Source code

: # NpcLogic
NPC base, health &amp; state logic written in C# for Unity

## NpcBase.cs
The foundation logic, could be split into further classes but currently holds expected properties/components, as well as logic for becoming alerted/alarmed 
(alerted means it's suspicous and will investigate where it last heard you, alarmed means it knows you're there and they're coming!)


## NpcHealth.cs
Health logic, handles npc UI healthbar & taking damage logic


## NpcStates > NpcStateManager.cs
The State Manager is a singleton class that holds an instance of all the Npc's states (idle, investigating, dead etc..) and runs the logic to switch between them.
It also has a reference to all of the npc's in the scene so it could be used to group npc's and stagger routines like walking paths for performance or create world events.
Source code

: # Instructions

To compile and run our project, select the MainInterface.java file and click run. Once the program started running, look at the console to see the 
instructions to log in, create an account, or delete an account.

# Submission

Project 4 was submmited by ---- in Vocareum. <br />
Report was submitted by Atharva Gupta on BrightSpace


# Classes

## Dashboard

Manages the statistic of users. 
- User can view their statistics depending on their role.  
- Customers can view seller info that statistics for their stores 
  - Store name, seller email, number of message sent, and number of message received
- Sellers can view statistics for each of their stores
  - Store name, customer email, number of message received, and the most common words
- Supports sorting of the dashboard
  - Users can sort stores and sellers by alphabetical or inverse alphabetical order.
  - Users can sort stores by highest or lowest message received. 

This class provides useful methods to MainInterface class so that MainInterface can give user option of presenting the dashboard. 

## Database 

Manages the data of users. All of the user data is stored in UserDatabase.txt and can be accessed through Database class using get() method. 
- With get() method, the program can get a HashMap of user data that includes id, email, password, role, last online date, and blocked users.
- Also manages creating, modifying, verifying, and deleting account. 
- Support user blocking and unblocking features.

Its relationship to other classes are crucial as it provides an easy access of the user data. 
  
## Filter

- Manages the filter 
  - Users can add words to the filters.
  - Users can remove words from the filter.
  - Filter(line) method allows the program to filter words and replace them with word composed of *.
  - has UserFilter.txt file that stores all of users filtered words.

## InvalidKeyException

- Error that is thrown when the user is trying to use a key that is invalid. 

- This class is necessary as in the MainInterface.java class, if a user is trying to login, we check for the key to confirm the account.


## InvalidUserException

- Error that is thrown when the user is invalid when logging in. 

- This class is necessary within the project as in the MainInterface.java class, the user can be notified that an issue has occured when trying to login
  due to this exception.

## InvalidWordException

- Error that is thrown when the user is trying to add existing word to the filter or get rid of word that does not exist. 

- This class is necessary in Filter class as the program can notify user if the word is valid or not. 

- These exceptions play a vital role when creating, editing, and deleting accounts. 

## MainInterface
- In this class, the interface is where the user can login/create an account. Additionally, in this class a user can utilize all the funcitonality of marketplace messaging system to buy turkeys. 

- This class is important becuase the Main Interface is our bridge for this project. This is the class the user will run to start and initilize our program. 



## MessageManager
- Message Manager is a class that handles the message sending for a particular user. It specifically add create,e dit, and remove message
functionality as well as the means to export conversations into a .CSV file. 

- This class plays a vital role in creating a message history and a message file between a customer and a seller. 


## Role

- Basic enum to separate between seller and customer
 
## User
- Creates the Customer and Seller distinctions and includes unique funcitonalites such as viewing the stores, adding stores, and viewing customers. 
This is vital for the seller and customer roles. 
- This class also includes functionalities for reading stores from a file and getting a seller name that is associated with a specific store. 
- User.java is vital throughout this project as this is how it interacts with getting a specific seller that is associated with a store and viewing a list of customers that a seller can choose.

==========

* How to complete this task *
Reproduce the listing word for word from its first line up to and including the line with "The foundation logic, could". Give no other lines.

* Exercise answer *
Source code

: # NpcLogic
NPC base, health &amp; state logic written in C# for Unity

## NpcBase.cs
The foundation logic, could be split into further classes but currently holds expected properties/components, as well as logic for becoming alerted/alarmed 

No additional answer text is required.